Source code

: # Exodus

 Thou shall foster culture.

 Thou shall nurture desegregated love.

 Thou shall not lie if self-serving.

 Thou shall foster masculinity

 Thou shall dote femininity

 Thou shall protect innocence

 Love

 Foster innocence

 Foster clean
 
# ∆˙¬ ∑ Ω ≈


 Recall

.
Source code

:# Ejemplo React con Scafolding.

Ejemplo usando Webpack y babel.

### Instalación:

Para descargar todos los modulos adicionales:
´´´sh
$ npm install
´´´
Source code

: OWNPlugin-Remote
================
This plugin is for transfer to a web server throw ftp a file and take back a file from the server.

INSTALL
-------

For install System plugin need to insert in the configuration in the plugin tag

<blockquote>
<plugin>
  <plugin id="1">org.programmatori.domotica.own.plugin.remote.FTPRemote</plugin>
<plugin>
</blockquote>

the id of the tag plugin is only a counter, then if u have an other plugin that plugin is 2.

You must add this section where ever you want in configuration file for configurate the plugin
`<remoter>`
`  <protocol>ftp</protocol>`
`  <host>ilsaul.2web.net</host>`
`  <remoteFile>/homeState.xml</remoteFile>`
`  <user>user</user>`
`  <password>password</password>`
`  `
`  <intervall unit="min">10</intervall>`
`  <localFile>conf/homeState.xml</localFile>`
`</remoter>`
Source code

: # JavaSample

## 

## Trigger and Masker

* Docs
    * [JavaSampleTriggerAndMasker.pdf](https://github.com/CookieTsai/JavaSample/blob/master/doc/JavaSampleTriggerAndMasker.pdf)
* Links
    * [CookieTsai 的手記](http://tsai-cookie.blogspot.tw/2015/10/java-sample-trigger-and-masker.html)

WORK REQUEST.
Every line from the one with "<blockquote>" to the end of the records above should be returned exactly, and no other lines.

EXPECTED ANSWER.
<blockquote>
<plugin>
  <plugin id="1">org.programmatori.domotica.own.plugin.remote.FTPRemote</plugin>
<plugin>
</blockquote>

the id of the tag plugin is only a counter, then if u have an other plugin that plugin is 2.

You must add this section where ever you want in configuration file for configurate the plugin
`<remoter>`
`  <protocol>ftp</protocol>`
`  <host>ilsaul.2web.net</host>`
`  <remoteFile>/homeState.xml</remoteFile>`
`  <user>user</user>`
`  <password>password</password>`
`  `
`  <intervall unit="min">10</intervall>`
`  <localFile>conf/homeState.xml</localFile>`
`</remoter>`
Source code

: # JavaSample

## 

## Trigger and Masker

* Docs
    * [JavaSampleTriggerAndMasker.pdf](https://github.com/CookieTsai/JavaSample/blob/master/doc/JavaSampleTriggerAndMasker.pdf)
* Links
    * [CookieTsai 的手記](http://tsai-cookie.blogspot.tw/2015/10/java-sample-trigger-and-masker.html)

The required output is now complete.